Na primeira, será examinado o que foi produzido pela Polícia Federal
e pelo Ministério Público para recuperar a seqüência e a substância
dos fatos.

Esse material está protegido por sigilo de Justiça, mas a partir da
requisição da CPI é inevitável que se torne público. "Na verdade, é
um segredo de polichinelo", diz Gabeira, lembrando que quando surgiu
a notícia da Operação Sanguessuga o depoimento da funcionária que
liberava as verbas no Ministério da Saúde, Maria da Penha Lino,
revelou muito sobre os métodos e os nomes.

Gabeira acha indispensável chamar o procurador Mário Lúcio Avelar,
responsável pelas investigações da compra das ambulâncias
superfaturadas em Mato Grosso do Sul, para que ele conte em detalhes
no que consistiu o seu trabalho. Essa conversa servirá para dar
subsídios ao restante da CPI, a fim de que os integrantes possam
questionar o procurador num dos poucos depoimentos a serem feitos.

A segunda fase, pela proposta de Gabeira, seria a mais complicada,
sensível e polêmica. Nela, a CPI buscaria estabelecer os "nexos"
políticos. Ou seja, a relação entre os negócios de compras
superfaturadas e os políticos, tanto os que fizeram emendas quanto os
que tinham influência no ministério.
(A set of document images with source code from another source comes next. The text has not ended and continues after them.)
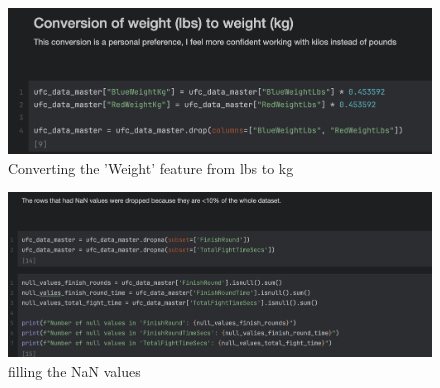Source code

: \documentclass{article}
\begin{document}
\begin{figure}[H]
	\centering
	\includegraphics[width=1\textwidth]{images/Conversion_weight_lbs_to_kg.png}
	\caption{Converting the 'Weight' feature from lbs to kg}
	\label{fig:converting_weight}
\end{figure}

\begin{figure}[H]
	\centering
	\includegraphics[width=1\textwidth]{images/Filling_NaN_Values.png}
	\caption{filling the NaN values}
	\label{fig:filling_nan_values}
\end{figure}
\end{document}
Nesse ponto, um dos partidos
mais atingidos seria o PMDB.

O ministro da época, Saraiva Felipe, é deputado do partido e foi quem
contratou a funcionária Maria Penha, por solicitação do líder do
partido na Câmara, Wilson Santiago. Além disso, há o fato de dois
assessores do senador Ney Suassuna, líder do PMDB no Senado, terem
sido presos na operação da PF.

Suassuna indicou os quatro senadores pemedebistas que fazem parte da
CPI.

A participação deles, a depender do desenrolar dos trabalhos, pode
vir a ser contestada, como de resto há reservas a respeito da entrega
da relatoria ao senador do PMDB Amir Lando. Fernando Gabeira acha que
não há razão para vetos de antemão. "Se o trabalho final favorecer
alguém ou não refletir com exatidão os fatos, faremos um relatório
alternativo."

A opção pelo trabalho mais discreto e, digamos, técnico, não
significa que a CPI não produzirá fatos de impacto durante o seu
transcurso.

Um deles poderá ser o pedido de afastamento de dois integrantes da
Mesa Diretora da Câmara, caso o exame das provas já colhidas pela PF
e pelo Ministério Público confirme o envolvimento dos deputados
Nilton Capixaba (PTB-RO) e João Caldas (PL-AL), respectivamente
segundo e quarto secretários da Câmara, acusados pela funcionária
Maria da Penha.

Outras quadrilhas

O foco principal da CPI das Sanguessugas é o Ministério da Saúde, mas
há indícios de que as quadrilhas das compras superfaturadas a partir
das emendas de parlamentares atuavam também nos Ministérios dos
Transportes e de Ciência e Tecnologia. Neste, a corrupção estaria na
compra dos "ônibus de inclusão digital", para os quais só no Rio de
Janeiro foram liberados R$ 4 milhões.